The Cost of AUTI$M
Research funded by Autism Speaks has provided the most comprehensive and current estimate of autism’s costs to individuals, families and society: * The lifetime cost for an individual averages $2.4 million when autism involves intellectual disability and $1.4 million when it does not.
This is not a kickoff to my GoFundMe page. I promise.
When you first get a diagnosis, you read books and it suggests that therapy roughly costs 90–150K a year. Most people that engage in full-time therapies spend upwards of 6 figures.
And you need to start very early. At 2 or 3. ABA, OT, Speech, etc — need to start immediatedly and last for many years. For ABA to be effective they suggest about 40 hours a week!
And the therapists are expensive. A Board Certified Behavior Analyst to run the program cost 100/hour…and even the recent college grades who might do the therapy likely cost about 50/hour.
The good news is, for us, most of those books were written even a few years ago. And the public school system has made good strides in our area. Much of the ABA is done ‘in school’ for us…but not for everyone.
And you still need more. Luke had a program of 3 days a week of therapy after school. We’d like to do more. We can’t really afford it.
In recent months, it seems Luke should really get Occupational Therapy too. I think our insurance pays for some of that at least.
There are also lots of extra doctor’s visits and therapies and such. And the compelling nagging question “Don’t you want to do EVERYTHING POSSIBLE?”
You hear a lot of stories about Autism leading to divorce and bankruptcy. For better or worse, we decided to ‘do our best’ and provide a stable home for Luke and not drive ourselves to bankruptcy with therapies and such.
I work from home, Amy’s at home. We’re with him and stable and not providing any other distractions. We might not get wall-to-wall therapy, but the choices we made provide him with that.

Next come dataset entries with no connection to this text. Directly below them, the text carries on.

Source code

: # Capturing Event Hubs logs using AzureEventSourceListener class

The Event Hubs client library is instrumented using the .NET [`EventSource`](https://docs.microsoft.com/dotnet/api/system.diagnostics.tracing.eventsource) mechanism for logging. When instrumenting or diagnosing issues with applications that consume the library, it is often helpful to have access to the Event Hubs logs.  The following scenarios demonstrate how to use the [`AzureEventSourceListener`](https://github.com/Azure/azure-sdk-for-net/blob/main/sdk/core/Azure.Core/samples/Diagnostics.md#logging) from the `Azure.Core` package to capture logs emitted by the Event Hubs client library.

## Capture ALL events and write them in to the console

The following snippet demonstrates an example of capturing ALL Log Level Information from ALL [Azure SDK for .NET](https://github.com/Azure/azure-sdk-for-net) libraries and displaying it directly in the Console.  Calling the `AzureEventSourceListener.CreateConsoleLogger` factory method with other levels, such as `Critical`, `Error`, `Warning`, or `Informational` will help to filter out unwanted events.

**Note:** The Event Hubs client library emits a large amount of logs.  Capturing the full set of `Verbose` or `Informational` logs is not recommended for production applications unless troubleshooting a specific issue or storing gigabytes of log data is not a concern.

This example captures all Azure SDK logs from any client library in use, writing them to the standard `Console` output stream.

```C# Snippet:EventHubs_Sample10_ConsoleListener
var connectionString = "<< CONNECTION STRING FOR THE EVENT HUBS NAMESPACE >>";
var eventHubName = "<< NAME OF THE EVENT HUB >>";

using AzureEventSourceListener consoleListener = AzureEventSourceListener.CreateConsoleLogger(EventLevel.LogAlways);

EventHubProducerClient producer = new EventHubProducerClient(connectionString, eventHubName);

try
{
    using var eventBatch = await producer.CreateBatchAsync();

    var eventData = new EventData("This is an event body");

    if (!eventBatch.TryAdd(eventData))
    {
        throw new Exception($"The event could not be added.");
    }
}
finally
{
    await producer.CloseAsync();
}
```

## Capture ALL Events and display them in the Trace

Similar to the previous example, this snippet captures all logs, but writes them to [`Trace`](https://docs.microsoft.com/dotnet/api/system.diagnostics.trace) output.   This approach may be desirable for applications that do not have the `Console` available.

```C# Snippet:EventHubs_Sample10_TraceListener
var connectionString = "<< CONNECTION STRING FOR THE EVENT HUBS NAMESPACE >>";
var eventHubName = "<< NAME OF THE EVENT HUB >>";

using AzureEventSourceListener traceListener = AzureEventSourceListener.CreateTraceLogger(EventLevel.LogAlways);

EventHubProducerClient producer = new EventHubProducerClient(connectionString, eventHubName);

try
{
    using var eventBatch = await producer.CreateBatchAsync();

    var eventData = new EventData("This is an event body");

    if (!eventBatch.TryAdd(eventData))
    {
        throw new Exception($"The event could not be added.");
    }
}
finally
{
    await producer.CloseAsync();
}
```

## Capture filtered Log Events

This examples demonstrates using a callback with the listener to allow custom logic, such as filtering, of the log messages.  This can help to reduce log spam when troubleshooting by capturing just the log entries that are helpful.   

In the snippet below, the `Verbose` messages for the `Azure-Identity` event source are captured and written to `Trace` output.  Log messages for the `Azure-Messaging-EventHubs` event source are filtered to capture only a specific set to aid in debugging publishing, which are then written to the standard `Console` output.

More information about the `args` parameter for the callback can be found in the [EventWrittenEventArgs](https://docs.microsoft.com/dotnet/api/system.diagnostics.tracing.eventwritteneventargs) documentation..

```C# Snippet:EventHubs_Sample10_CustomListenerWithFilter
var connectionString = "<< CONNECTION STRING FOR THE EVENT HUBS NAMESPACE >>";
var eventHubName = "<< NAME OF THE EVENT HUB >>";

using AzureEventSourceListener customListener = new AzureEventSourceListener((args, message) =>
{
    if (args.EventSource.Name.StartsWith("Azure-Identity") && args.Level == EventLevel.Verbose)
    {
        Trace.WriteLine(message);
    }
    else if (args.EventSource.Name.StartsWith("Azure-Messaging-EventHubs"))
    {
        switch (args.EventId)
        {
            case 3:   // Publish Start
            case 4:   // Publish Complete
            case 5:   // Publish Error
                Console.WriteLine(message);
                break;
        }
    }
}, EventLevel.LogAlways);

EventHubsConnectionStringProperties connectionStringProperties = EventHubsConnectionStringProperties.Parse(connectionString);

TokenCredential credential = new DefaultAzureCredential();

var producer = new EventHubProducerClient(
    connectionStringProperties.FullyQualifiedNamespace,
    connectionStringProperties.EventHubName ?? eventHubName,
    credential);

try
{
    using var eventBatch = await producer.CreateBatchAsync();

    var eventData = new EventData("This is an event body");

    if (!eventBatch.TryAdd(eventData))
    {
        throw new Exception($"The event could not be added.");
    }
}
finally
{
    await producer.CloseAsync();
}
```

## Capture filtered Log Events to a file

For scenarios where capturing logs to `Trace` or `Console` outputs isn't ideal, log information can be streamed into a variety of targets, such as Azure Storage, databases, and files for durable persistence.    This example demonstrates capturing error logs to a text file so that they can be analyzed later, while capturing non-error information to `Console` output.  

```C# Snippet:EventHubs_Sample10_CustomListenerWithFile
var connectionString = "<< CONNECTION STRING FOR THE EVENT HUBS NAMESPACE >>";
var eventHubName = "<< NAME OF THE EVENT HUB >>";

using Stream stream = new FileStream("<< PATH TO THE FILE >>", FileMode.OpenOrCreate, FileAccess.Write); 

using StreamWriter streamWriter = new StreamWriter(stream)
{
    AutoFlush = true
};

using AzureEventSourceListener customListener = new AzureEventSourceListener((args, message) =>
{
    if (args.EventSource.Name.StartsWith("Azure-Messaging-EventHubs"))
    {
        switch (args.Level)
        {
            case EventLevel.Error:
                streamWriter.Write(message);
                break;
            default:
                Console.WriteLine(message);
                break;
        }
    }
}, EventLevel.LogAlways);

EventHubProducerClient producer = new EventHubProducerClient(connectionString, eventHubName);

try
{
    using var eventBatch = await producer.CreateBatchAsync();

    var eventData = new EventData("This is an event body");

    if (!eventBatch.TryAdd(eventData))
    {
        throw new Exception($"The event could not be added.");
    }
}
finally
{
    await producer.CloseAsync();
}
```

Again, only a strong school program made this possible. We get a lot of these services 5 days a week and over the summer.
In the last couple of years, insurance has made a turn around. It has begun to pay for some of these therapies.
Maryland passed a law that their state insurances need to cover ABA. 43 States now have these laws. Unfortunately, that only covers a handful of insurances. There’s no federal law yet. There should be. (I think Hillary Clinton in her recent has proposed such, point for her i guess)
I have Writer’s Guild of America Insurance. A great plan. A great union (and one I’m super proud of which to be a member).
In the progressive state of California(a state who has long since been ahead of the curve and had ABA — Applied Behavior Analysis — coverage in their laws), I was 100% positive they would cover it. This is the insurance of my Hollywood idols — Spielberg, Lucas, Lawrence Kasdan, William Goldman surely would be ‘ahead of the curve’ when it comes to understanding the needs of special needs children.
Turns out no.
It gets a little complicated but after much trying I was informed that because my insurance is private…they can legally opt out of state mandates. And they do. And since there’s no federal requirement, they can. Sorry.
My ‘ahead of the curve’ progressive artist-supporting union organization, doesn’t cover the only therapy science supports for my son, the therapy most states, the military and many large empathetic organizations have begun to cover.
Last week, I got a letter in the mail how they were now offering various Transgender services. Good for them. Really. Again, so proud they’re ahead of the curve. And good to see they can evolve and it’s not all about money. Sometimes they add things because they feel it’s ‘right’.
I was told because they didn’t have to do so(by law) — even if I formally protested — it wouldn’t change. Based on stuff like the Transgender change, I suspect many of them would be in support of such a change if they knew the whole story. If I had more time or a career where battling for the next job wasn’t so critical, maybe I’d take the fight further. Maybe I still will. I should. If not for me, for the next me.
Hopefully a increasingly prevalent disorder like Autism (1 in 60-ish) will have the only ‘scientifically proven’ therapy to help covered soon. It seems like it’s moving there in the rest of the U.S….I just hope it ends up there soon so we can afford to do what’s best for our son.
And here is where I have to give a shout-out. The reason insurance has changed and schools have better programs and awareness is increasing, is because of those passionate parents who fought battles in the early 2000s.
They paved the way for my son to have what he needs without crazy fights and lawyers or bankrupting families.
Often, they fought battles that they won too late to help their own situation.
But they won for me and my son.
Whenever I see those fighting moms, battling the system for what’s right, I’m not sure they realize how big an impact they’re actually having. They think they’re working for their own self-interests but often times they’re laying a path for children 10 years down the road.
Keep fighting. My family is better because of you.